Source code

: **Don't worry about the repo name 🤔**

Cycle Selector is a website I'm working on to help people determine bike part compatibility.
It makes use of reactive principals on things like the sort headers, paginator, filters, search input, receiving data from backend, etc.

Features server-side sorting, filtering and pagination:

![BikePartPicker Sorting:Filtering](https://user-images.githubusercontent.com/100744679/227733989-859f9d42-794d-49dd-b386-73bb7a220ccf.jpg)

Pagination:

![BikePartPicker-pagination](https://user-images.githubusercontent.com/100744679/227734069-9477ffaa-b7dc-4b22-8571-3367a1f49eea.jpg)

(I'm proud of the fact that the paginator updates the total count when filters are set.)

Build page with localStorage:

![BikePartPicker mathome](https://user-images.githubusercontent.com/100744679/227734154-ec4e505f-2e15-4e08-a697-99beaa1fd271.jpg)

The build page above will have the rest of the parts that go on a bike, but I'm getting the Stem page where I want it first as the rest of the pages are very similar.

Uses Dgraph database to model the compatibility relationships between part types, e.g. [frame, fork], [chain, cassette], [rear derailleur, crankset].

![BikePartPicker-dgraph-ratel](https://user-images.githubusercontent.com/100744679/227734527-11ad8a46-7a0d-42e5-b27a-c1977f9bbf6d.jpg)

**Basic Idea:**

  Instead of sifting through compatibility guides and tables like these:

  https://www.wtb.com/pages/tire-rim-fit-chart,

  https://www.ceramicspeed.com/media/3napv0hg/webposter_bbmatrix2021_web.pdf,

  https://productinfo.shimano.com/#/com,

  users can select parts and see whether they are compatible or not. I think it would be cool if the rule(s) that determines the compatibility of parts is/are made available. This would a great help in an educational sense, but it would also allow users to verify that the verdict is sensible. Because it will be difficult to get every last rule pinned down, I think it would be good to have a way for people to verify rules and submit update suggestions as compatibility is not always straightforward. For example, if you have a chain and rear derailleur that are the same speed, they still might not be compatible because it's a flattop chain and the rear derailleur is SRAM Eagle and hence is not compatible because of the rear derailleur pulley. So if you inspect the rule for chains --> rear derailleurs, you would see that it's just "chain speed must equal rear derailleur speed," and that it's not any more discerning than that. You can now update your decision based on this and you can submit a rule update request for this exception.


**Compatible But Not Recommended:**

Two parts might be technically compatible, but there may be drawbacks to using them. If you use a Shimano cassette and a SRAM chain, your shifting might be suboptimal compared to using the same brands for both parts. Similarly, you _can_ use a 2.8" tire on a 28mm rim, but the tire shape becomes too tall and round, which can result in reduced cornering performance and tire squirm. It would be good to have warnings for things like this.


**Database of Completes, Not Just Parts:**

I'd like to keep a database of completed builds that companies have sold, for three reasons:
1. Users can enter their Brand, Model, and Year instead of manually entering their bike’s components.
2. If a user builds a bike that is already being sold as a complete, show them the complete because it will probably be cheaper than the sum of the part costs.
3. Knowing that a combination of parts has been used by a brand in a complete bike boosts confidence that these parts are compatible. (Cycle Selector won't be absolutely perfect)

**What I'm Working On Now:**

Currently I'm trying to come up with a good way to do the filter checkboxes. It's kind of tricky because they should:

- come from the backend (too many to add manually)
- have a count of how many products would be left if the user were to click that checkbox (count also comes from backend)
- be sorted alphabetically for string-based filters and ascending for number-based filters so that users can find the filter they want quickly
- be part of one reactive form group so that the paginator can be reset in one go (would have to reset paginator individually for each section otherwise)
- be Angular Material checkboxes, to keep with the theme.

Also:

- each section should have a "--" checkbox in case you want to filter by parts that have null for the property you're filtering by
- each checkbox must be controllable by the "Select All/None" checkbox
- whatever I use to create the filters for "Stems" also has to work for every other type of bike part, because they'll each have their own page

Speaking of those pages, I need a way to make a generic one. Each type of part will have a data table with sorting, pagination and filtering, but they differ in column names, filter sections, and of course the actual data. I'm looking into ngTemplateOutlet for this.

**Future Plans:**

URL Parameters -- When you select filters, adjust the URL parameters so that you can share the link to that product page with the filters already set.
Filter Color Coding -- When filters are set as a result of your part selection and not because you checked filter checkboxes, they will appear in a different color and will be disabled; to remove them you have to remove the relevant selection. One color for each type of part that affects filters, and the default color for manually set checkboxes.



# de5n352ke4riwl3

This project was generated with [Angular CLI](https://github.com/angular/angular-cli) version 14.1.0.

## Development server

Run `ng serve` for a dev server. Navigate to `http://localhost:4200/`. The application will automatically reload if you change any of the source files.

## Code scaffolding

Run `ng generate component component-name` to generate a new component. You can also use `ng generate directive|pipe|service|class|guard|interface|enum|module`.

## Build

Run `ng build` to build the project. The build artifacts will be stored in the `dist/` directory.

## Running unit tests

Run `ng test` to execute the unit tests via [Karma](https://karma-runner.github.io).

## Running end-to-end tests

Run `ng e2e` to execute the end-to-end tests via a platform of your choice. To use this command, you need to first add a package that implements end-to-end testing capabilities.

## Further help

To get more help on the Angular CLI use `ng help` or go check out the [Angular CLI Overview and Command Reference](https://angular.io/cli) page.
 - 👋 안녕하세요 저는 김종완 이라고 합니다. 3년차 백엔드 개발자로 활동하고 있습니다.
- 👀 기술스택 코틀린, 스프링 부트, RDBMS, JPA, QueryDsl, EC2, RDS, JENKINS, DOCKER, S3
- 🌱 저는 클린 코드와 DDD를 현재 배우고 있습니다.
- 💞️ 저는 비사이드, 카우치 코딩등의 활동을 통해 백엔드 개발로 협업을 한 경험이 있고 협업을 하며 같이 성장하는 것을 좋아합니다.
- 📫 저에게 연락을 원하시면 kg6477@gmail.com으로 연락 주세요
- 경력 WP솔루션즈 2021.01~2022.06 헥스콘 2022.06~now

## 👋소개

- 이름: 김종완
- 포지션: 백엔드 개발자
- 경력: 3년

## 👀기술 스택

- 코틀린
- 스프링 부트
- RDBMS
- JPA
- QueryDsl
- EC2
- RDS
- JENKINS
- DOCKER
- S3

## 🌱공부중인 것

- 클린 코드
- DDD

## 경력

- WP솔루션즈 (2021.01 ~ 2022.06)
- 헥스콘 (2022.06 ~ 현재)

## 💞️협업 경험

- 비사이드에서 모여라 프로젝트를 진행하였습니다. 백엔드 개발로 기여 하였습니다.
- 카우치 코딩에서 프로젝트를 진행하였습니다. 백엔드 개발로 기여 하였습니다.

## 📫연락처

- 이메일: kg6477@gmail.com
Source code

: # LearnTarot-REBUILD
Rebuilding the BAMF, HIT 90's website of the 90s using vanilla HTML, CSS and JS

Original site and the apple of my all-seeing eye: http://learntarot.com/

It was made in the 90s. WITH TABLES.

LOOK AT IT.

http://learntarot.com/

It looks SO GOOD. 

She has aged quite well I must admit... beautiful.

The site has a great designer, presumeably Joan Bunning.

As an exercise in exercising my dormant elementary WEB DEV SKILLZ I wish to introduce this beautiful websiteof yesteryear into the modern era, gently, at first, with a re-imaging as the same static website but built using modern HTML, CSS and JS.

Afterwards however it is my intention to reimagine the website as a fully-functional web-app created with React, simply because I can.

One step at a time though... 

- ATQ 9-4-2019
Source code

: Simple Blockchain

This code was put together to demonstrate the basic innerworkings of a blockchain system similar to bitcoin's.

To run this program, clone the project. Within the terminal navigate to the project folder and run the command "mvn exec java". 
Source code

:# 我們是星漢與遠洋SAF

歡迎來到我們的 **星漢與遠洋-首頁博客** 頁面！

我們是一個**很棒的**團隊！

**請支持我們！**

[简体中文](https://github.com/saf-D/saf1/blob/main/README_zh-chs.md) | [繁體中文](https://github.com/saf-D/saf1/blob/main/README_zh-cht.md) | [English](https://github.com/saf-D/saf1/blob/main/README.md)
★ ★ ★ ★
## Exercise directions:
As the answer, set down only the lines from the data above between the one holding "- be Angular" and the one holding "- whatever I", inclusive, exactly as they read.

## Completed task:
- be Angular Material checkboxes, to keep with the theme.

Also:

- each section should have a "--" checkbox in case you want to filter by parts that have null for the property you're filtering by
- each checkbox must be controllable by the "Select All/None" checkbox
- whatever I use to create the filters for "Stems" also has to work for every other type of bike part, because they'll each have their own page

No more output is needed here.